Even with 20,000 cars sold since its launch, and BMW heralding the i8 as the most successful model in its segment, it's fair to say that relatively few people have actually experienced it from behind the wheel. I've driven several iterations of the i8, in both coupe and roadster form, over the years; it has a distinctive charm, but at the same time one that's tough to explain rationally.

Other sports cars have more power, or are cheaper, or both. Dollar-per-horse, you can get better performance elsewhere. Commenters strongly disagreed when I described the i8 as a "supercar" a few years back, arguing it lacked the sheer grunt to warrant such a title.

I won't disagree that there are saner, even better choices out there. Were it my cash, I don't think the i8 would be the first car I'd be considering.
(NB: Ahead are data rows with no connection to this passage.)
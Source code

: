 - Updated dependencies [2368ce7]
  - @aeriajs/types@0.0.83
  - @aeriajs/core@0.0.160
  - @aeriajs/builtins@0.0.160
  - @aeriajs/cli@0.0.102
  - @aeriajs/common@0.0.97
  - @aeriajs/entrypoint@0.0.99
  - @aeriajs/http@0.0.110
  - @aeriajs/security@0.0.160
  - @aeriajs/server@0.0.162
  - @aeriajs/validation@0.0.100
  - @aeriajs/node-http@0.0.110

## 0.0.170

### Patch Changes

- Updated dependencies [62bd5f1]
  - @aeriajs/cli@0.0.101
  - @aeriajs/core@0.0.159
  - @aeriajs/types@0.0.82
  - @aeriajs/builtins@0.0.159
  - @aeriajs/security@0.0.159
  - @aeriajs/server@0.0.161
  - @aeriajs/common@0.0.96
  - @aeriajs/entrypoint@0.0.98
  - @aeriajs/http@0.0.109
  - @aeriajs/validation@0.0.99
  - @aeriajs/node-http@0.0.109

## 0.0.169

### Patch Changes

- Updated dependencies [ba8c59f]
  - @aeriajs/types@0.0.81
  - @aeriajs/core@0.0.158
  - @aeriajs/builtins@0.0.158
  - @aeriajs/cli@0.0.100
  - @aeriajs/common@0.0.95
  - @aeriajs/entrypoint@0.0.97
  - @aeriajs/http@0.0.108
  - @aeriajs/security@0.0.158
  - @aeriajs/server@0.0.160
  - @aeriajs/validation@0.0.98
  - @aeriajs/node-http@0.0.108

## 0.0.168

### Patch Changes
Yet to discount its worth simply because of how its numbers line up on paper feels like a boringly black & white view of what makes the auto industry interesting.
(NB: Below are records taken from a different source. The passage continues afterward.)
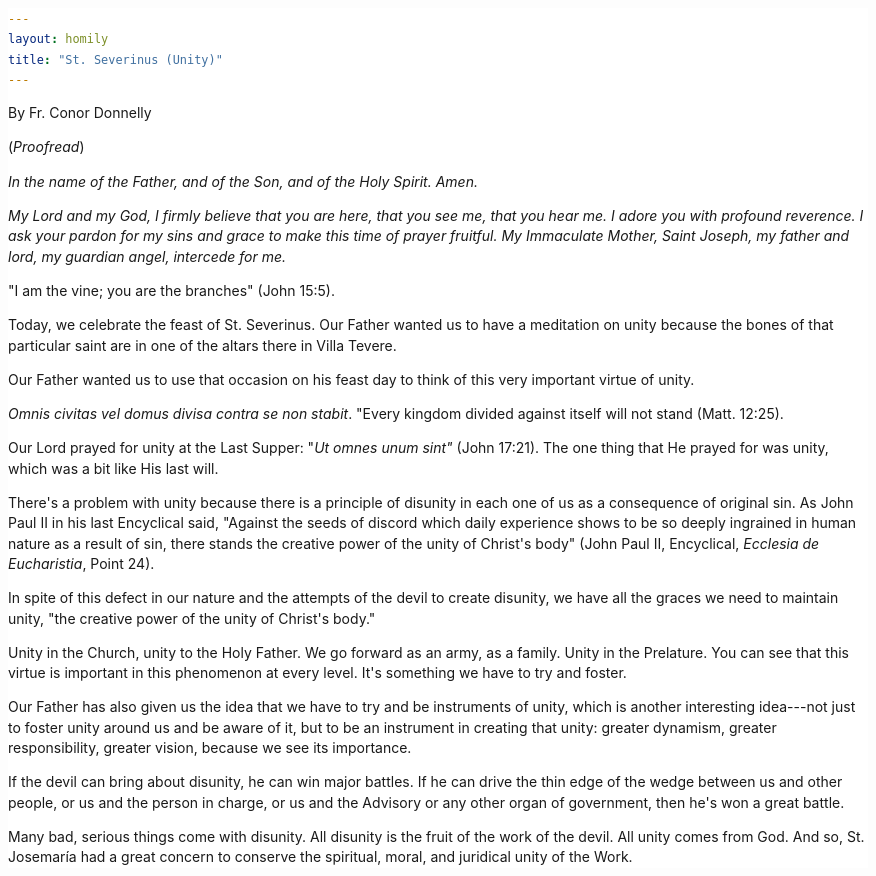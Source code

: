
 ```yaml
---
layout: homily
title: "St. Severinus (Unity)"
---
```


By Fr. Conor Donnelly

(*Proofread*)

*In the name of the Father, and of the Son, and of the Holy Spirit. Amen.*

*My Lord and my God, I firmly believe that you are here, that you see me, that you hear me. I adore you with profound reverence. I ask your pardon for my sins and grace to make this time of prayer fruitful. My Immaculate Mother, Saint Joseph, my father and lord, my guardian angel, intercede for me.*

"I am the vine; you are the branches" (John 15:5).

Today, we celebrate the feast of St. Severinus. Our Father wanted us to have a meditation on unity because the bones of that particular saint are in one of the altars there in Villa Tevere.

Our Father wanted us to use that occasion on his feast day to think of this very important virtue of unity.

*Omnis civitas vel domus divisa contra se non stabit*. "Every kingdom divided against itself will not stand (Matt. 12:25).

Our Lord prayed for unity at the Last Supper: "*Ut omnes unum sint"* (John 17:21). The one thing that He prayed for was unity, which was a bit like His last will.

There\'s a problem with unity because there is a principle of disunity in each one of us as a consequence of original sin. As John Paul II in his last Encyclical said, "Against the seeds of discord which daily experience shows to be so deeply ingrained in human nature as a result of sin, there stands the creative power of the unity of Christ's body" (John Paul II, Encyclical, *Ecclesia de Eucharistia*, Point 24).

In spite of this defect in our nature and the attempts of the devil to create disunity, we have all the graces we need to maintain unity, "the creative power of the unity of Christ\'s body."

Unity in the Church, unity to the Holy Father. We go forward as an army, as a family. Unity in the Prelature. You can see that this virtue is important in this phenomenon at every level. It\'s something we have to try and foster.

Our Father has also given us the idea that we have to try and be instruments of unity, which is another interesting idea---not just to foster unity around us and be aware of it, but to be an instrument in creating that unity: greater dynamism, greater responsibility, greater vision, because we see its importance.

If the devil can bring about disunity, he can win major battles. If he can drive the thin edge of the wedge between us and other people, or us and the person in charge, or us and the Advisory or any other organ of government, then he\'s won a great battle.

Many bad, serious things come with disunity. All disunity is the fruit of the work of the devil. All unity comes from God. And so, St. Josemaría had a great concern to conserve the spiritual, moral, and juridical unity of the Work.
Driving the i8 has that interest factor. The gas engine focuses its punch on the rear wheels. Those at the front get the electric drive. AWD without a mechanical connection between the two axles is more common now, but it was a real leap forward back when the i8 first debuted.

It leaves BMW's car feeling agile and urgent through twisting roads, the combination of all-wheel drive and a curb weight that's unusually light even today helping the i8 dart and pivot neatly. In Sport mode you get a weird electronic engine sound overlaid atop the thrumming turbo engine and the not-unpleasant whine of the electrics. It doesn't sound like something that should be enjoyable, but it oddly is.
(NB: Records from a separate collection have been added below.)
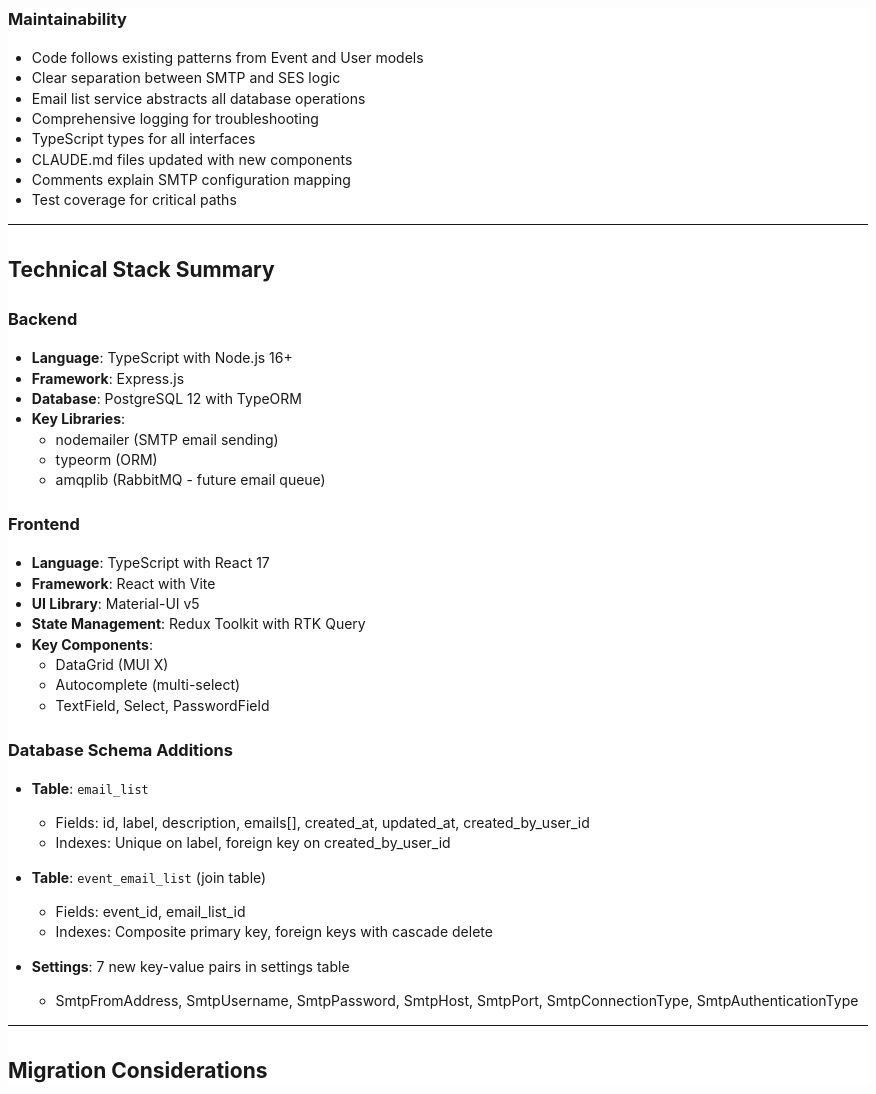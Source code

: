 ### Maintainability
- Code follows existing patterns from Event and User models
- Clear separation between SMTP and SES logic
- Email list service abstracts all database operations
- Comprehensive logging for troubleshooting
- TypeScript types for all interfaces
- CLAUDE.md files updated with new components
- Comments explain SMTP configuration mapping
- Test coverage for critical paths

---

## Technical Stack Summary

### Backend
- **Language**: TypeScript with Node.js 16+
- **Framework**: Express.js
- **Database**: PostgreSQL 12 with TypeORM
- **Key Libraries**:
  - nodemailer (SMTP email sending)
  - typeorm (ORM)
  - amqplib (RabbitMQ - future email queue)

### Frontend
- **Language**: TypeScript with React 17
- **Framework**: React with Vite
- **UI Library**: Material-UI v5
- **State Management**: Redux Toolkit with RTK Query
- **Key Components**:
  - DataGrid (MUI X)
  - Autocomplete (multi-select)
  - TextField, Select, PasswordField

### Database Schema Additions
- **Table**: `email_list`
  - Fields: id, label, description, emails[], created_at, updated_at, created_by_user_id
  - Indexes: Unique on label, foreign key on created_by_user_id

- **Table**: `event_email_list` (join table)
  - Fields: event_id, email_list_id
  - Indexes: Composite primary key, foreign keys with cascade delete

- **Settings**: 7 new key-value pairs in settings table
  - SmtpFromAddress, SmtpUsername, SmtpPassword, SmtpHost, SmtpPort, SmtpConnectionType, SmtpAuthenticationType

---

## Migration Considerations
There's definitely the sense that it could not only handle much more than its 369 horsepower, but welcome it too. Over the years BMW's engineers tweaked and massaged: no big changes, but better anti-roll bars, more usable battery capacity, and less understeer. That stiff carbon fiber reinforced plastic monocoque is still compliant enough that, with the aid of adjustable dampers, you don't rattle your teeth out of their sockets on ill-kept roads, which is more than I can say about many exotics.

It's all very usable, which is often a stumbling block when it comes to sports cars. I suspect we expect – and even welcome – a little mistreatment in return for our performance hit. Much in the same way that the McLaren 720S' surprising degree of everyday driveability can be held against it from some quarters, BMW's insistence on making the i8 handle urban puttering (complete with an all-electric mode and near-silence) only fuels the doubts that it's serious about being a fun car too.

That BMW kept making it for so long suggests the automaker was serious about it, even if the car itself could have handled more playfulness. Perhaps my biggest complaint about the i8 – and indeed its i3 sibling – is that the German automaker always seemed intent on keeping its i-branded models at arm's length from the rest of its range.

Both the i8 and the i3 are head-turning, dramatic visions of electrification. Styled to stand out; packed full to busting with clever, experimental ideas, not just in the drivetrain but across cabin design, materials, and that core question of "how does this make you feel?"

By the time it reached BMW's more bread-and-butter line, though, the melodrama had been lost. Don't get me wrong, BMW has some capable hybrid versions of the 3 Series, 5 Series, and other models. Their electrification, though, was eased in surreptitiously, as though the automaker was afraid that making it too obvious – whether from styling, feel at the wheel, or whatever else – would turn off its traditional audience.

Only now does that seem to be changing. Cars like the upcoming BMW i4 sedan are already proving to be polarizing, but I think that's a good thing. The market has moved on, and so have consumer tastes: a bland whisper of electrification now feels like self-doubt, not sensible caution.

Where does that leave the BMW i8? Trailblazer, future classic, or expensive folly ahead of its time? Probably a little of all three. It was never a perfect car, but it was an interesting one, and sometimes it feels like they're in short supply.